Problem to work on:
Please restate the data word for word, leaving out no line.

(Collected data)
——————
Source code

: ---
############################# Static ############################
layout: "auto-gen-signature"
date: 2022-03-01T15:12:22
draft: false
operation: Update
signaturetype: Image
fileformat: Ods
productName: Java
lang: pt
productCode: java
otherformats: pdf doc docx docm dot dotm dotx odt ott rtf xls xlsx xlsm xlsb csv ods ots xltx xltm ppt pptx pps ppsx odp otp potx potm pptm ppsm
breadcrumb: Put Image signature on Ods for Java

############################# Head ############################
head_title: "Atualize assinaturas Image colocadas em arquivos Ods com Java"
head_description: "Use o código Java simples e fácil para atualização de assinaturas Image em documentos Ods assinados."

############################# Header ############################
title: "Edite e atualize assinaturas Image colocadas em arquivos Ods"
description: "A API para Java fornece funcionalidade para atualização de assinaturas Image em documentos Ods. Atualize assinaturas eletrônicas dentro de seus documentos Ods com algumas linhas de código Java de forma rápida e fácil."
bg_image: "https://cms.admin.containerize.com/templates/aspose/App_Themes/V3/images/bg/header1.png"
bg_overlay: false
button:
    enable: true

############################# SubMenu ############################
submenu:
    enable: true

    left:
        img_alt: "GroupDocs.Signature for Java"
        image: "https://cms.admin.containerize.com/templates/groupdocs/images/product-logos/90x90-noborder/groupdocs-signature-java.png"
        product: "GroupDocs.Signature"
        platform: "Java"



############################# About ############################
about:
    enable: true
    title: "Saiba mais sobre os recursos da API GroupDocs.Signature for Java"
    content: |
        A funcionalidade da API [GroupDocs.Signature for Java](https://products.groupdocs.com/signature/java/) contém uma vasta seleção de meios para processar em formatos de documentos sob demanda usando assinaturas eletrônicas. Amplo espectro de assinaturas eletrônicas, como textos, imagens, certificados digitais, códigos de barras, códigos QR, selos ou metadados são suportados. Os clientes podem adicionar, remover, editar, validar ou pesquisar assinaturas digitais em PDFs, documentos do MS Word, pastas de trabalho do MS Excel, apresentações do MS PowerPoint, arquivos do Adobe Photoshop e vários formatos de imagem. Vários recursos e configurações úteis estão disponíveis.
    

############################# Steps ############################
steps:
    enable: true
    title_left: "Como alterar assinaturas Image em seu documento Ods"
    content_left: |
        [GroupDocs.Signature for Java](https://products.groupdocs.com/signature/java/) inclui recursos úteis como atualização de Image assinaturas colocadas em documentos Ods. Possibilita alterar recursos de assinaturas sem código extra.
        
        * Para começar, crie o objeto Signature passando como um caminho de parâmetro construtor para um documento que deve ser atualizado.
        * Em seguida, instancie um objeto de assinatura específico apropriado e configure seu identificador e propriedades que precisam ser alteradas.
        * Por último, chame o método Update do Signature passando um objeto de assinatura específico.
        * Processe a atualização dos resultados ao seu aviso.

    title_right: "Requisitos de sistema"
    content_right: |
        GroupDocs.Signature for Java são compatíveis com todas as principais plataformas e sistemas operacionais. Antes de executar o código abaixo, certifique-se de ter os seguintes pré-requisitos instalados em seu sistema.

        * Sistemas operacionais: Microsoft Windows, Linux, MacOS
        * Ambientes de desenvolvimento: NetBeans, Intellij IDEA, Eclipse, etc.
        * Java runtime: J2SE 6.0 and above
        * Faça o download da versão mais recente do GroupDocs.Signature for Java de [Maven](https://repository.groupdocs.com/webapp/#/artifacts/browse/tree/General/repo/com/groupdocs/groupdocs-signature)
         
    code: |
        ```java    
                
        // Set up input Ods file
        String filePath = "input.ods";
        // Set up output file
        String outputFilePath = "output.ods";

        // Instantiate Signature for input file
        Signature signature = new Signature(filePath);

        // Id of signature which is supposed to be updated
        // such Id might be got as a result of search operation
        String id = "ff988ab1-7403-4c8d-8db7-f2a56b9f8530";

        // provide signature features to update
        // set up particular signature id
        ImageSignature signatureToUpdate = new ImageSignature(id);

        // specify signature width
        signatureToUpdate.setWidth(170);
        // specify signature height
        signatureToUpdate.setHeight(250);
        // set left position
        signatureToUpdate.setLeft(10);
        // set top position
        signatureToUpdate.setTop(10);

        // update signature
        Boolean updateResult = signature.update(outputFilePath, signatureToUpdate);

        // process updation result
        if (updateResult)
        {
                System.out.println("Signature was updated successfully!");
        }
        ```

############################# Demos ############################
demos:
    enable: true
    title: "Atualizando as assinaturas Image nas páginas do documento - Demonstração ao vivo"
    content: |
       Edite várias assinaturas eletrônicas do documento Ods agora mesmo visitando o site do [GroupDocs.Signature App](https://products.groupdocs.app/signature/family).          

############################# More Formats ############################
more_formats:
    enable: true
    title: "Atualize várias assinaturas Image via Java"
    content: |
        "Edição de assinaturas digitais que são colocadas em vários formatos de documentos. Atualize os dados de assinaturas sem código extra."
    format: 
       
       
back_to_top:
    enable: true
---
——————
Answer:
Source code

: ---
############################# Static ############################
layout: "auto-gen-signature"
date: 2022-03-01T15:12:22
draft: false
operation: Update
signaturetype: Image
fileformat: Ods
productName: Java
lang: pt
productCode: java
otherformats: pdf doc docx docm dot dotm dotx odt ott rtf xls xlsx xlsm xlsb csv ods ots xltx xltm ppt pptx pps ppsx odp otp potx potm pptm ppsm
breadcrumb: Put Image signature on Ods for Java

############################# Head ############################
head_title: "Atualize assinaturas Image colocadas em arquivos Ods com Java"
head_description: "Use o código Java simples e fácil para atualização de assinaturas Image em documentos Ods assinados."

############################# Header ############################
title: "Edite e atualize assinaturas Image colocadas em arquivos Ods"
description: "A API para Java fornece funcionalidade para atualização de assinaturas Image em documentos Ods. Atualize assinaturas eletrônicas dentro de seus documentos Ods com algumas linhas de código Java de forma rápida e fácil."
bg_image: "https://cms.admin.containerize.com/templates/aspose/App_Themes/V3/images/bg/header1.png"
bg_overlay: false
button:
    enable: true

############################# SubMenu ############################
submenu:
    enable: true

    left:
        img_alt: "GroupDocs.Signature for Java"
        image: "https://cms.admin.containerize.com/templates/groupdocs/images/product-logos/90x90-noborder/groupdocs-signature-java.png"
        product: "GroupDocs.Signature"
        platform: "Java"



############################# About ############################
about:
    enable: true
    title: "Saiba mais sobre os recursos da API GroupDocs.Signature for Java"
    content: |
        A funcionalidade da API [GroupDocs.Signature for Java](https://products.groupdocs.com/signature/java/) contém uma vasta seleção de meios para processar em formatos de documentos sob demanda usando assinaturas eletrônicas. Amplo espectro de assinaturas eletrônicas, como textos, imagens, certificados digitais, códigos de barras, códigos QR, selos ou metadados são suportados. Os clientes podem adicionar, remover, editar, validar ou pesquisar assinaturas digitais em PDFs, documentos do MS Word, pastas de trabalho do MS Excel, apresentações do MS PowerPoint, arquivos do Adobe Photoshop e vários formatos de imagem. Vários recursos e configurações úteis estão disponíveis.
    

############################# Steps ############################
steps:
    enable: true
    title_left: "Como alterar assinaturas Image em seu documento Ods"
    content_left: |
        [GroupDocs.Signature for Java](https://products.groupdocs.com/signature/java/) inclui recursos úteis como atualização de Image assinaturas colocadas em documentos Ods. Possibilita alterar recursos de assinaturas sem código extra.
        
        * Para começar, crie o objeto Signature passando como um caminho de parâmetro construtor para um documento que deve ser atualizado.
        * Em seguida, instancie um objeto de assinatura específico apropriado e configure seu identificador e propriedades que precisam ser alteradas.
        * Por último, chame o método Update do Signature passando um objeto de assinatura específico.
        * Processe a atualização dos resultados ao seu aviso.

    title_right: "Requisitos de sistema"
    content_right: |
        GroupDocs.Signature for Java são compatíveis com todas as principais plataformas e sistemas operacionais. Antes de executar o código abaixo, certifique-se de ter os seguintes pré-requisitos instalados em seu sistema.

        * Sistemas operacionais: Microsoft Windows, Linux, MacOS
        * Ambientes de desenvolvimento: NetBeans, Intellij IDEA, Eclipse, etc.
        * Java runtime: J2SE 6.0 and above
        * Faça o download da versão mais recente do GroupDocs.Signature for Java de [Maven](https://repository.groupdocs.com/webapp/#/artifacts/browse/tree/General/repo/com/groupdocs/groupdocs-signature)
         
    code: |
        ```java    
                
        // Set up input Ods file
        String filePath = "input.ods";
        // Set up output file
        String outputFilePath = "output.ods";

        // Instantiate Signature for input file
        Signature signature = new Signature(filePath);

        // Id of signature which is supposed to be updated
        // such Id might be got as a result of search operation
        String id = "ff988ab1-7403-4c8d-8db7-f2a56b9f8530";

        // provide signature features to update
        // set up particular signature id
        ImageSignature signatureToUpdate = new ImageSignature(id);

        // specify signature width
        signatureToUpdate.setWidth(170);
        // specify signature height
        signatureToUpdate.setHeight(250);
        // set left position
        signatureToUpdate.setLeft(10);
        // set top position
        signatureToUpdate.setTop(10);

        // update signature
        Boolean updateResult = signature.update(outputFilePath, signatureToUpdate);

        // process updation result
        if (updateResult)
        {
                System.out.println("Signature was updated successfully!");
        }
        ```

############################# Demos ############################
demos:
    enable: true
    title: "Atualizando as assinaturas Image nas páginas do documento - Demonstração ao vivo"
    content: |
       Edite várias assinaturas eletrônicas do documento Ods agora mesmo visitando o site do [GroupDocs.Signature App](https://products.groupdocs.app/signature/family).          

############################# More Formats ############################
more_formats:
    enable: true
    title: "Atualize várias assinaturas Image via Java"
    content: |
        "Edição de assinaturas digitais que são colocadas em vários formatos de documentos. Atualize os dados de assinaturas sem código extra."
    format: 
       
       
back_to_top:
    enable: true
---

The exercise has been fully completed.